Everyone was on stand-by and after a lot of yelling and shoving and me gingerly sitting in the dirtiest gate ever, they announced that they had room for everyone and started letting us on the flight. The plane was freezing so I covered Egg's case with my thick shawl and then assured the cute guy next to me that I wasn't crazy, there was a cat in the case. He laughed. He'd apparently been stuck in Bremen for two days and I almost said, "Oh, with the mizikacilar?" It's a childhood story by the Brothers Grimm and I do hope that I kept that stupid joke to myself but I was so tired, I probably did say it out loud. Th flight was delayed a couple hours but finally, we were in the air. I slept all the way home. It was a weird sort of sleep. I'd be passed out so deeply one minute that the poor guy next to me had to hop over to get to the bathroom, but then I'd jerk awake and sit straight up at the slightest bump.

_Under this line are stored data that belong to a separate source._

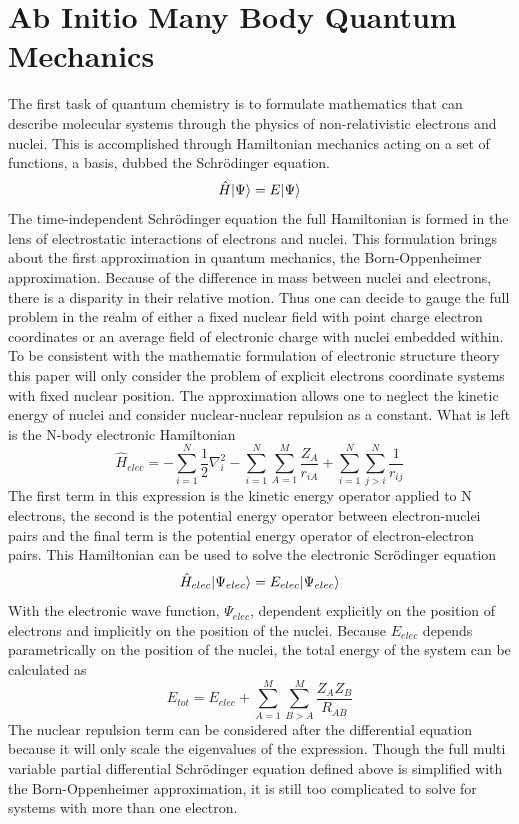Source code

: 
\section{Ab Initio Many Body Quantum Mechanics}
 The first task of quantum chemistry is to formulate mathematics that can describe molecular systems through the physics of non-relativistic electrons and nuclei. This is accomplished through Hamiltonian mechanics acting on a set of functions, a basis, dubbed the Schr{\"o}dinger equation.
   \begin{equation}
    \hat{H}| \Psi \rangle = E| \Psi \rangle
   \end{equation}
  The time-independent Schr{\"o}dinger equation the full Hamiltonian is formed in the lens of electrostatic interactions of electrons and nuclei.  This formulation brings about the first approximation in quantum mechanics, the Born-Oppenheimer approximation.\cite{Szabo 1996}  Because of the difference in mass between nuclei and electrons, there is a disparity in their relative motion.  Thus one can decide to gauge the full problem in the realm of either a fixed nuclear field with point charge electron coordinates or an average field of electronic charge with nuclei embedded within. To be consistent with the mathematic formulation of electronic structure theory this paper will only consider the problem of explicit electrons coordinate systems with fixed nuclear position.  The approximation allows one to neglect the kinetic energy of nuclei and consider nuclear-nuclear repulsion as a constant.  What is left is the N-body electronic Hamiltonian
   \begin{equation}
    \hat{H}_{elec} = -\sum_{i=1}^{N} \frac{1}{2} \nabla_{i}^{2} - \sum_{i=1}^{N}\sum_{A=1}^{M} \frac{Z_A}{r_{iA}} + \sum_{i=1}^{N}\sum_{j>i}^{N} \frac{1}{r_{ij}}
   \end{equation}
  The first term in this expression is the kinetic energy operator applied to N electrons, the second is the potential energy operator between electron-nuclei pairs and the final term is the potential energy operator of electron-electron pairs.  This Hamiltonian can be used to solve the electronic Scr{\"o}dinger equation
    \begin{equation}
     \hat{H}_{elec} | \Psi_{elec} \rangle = E_{elec}| \Psi_{elec} \rangle
    \end{equation}
  With the electronic wave function, $\Psi_{elec}$, dependent explicitly on the position of electrons and implicitly on the position of the nuclei.  Because $E_{elec}$ depends parametrically on the position of the nuclei, the total energy of the system can be calculated as 
    \begin{equation}
      E_{tot} = E_{elec} + \sum_{A=1}^{M} \sum_{B>A}^{M} \frac{Z_A Z_B}{R_{AB}}
    \end{equation}
  The nuclear repulsion term can be considered after the differential equation because it will only scale the eigenvalues of the expression.  Though the full multi variable partial differential Schr{\"o}dinger equation defined above is simplified with the Born-Oppenheimer approximation, it is still too complicated to solve for systems with more than one electron.\cite{Szabo 1970}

I didn't get home until 4 am. My suitcases didn't show up, though I wasn't too surprised, and I was smart enough to go file a report before half the plane had formed a line to do so. I got home, hugged my mom and sister, and finally let Egglet out. After so many hours trapped in her case and being so good, she'd finally had enough. She growled at all of us, ate her food, went to the bathroom, and then ignored us until we went to bed at which point she spent the night going from room to room and jumping on us. She finally fell asleep next to me around 6 in the morning. The suitcases arrived two days later.
Epilogue: Yes, I am to blame. My Blackberry doesn't work outside the US and I should've charged my international/Turkish phone. Or found a charger in Frankfurt to avoid all the technological drama and just get on the first rebooked flight. But I was tired, I was worried, and I had a cat to carry. I couldn't deal with all the people and finding a some place that had a charger, let alone with a heavy cat on my shoulder. I love her but she is goddamn heavy. My left shoulder maybe permanently lower than the right because of this trip. I also would rather wet myself than leave her somewhere and go get stuff done. It took every fiber of my being to relax enough to let the nice men in line watch her when I went to use the computer but anywhere else, no. Never. I pretty much brought her into the bathroom with me when I needed to use it (hence the wet myself comment). I am also really lucky. There were people stranded there for days, people who had to sleep at the airport or be booked into hotels there in Frankfurt, and people whose flights had been cancelled with no alternate arrangements given. I was lucky enough to just be there for a day and get home. But, this does not make it any less of an ordeal and it does not make Cengiz Bey's actions any less appalling. I can admit my mistakes, I highly doubt he would.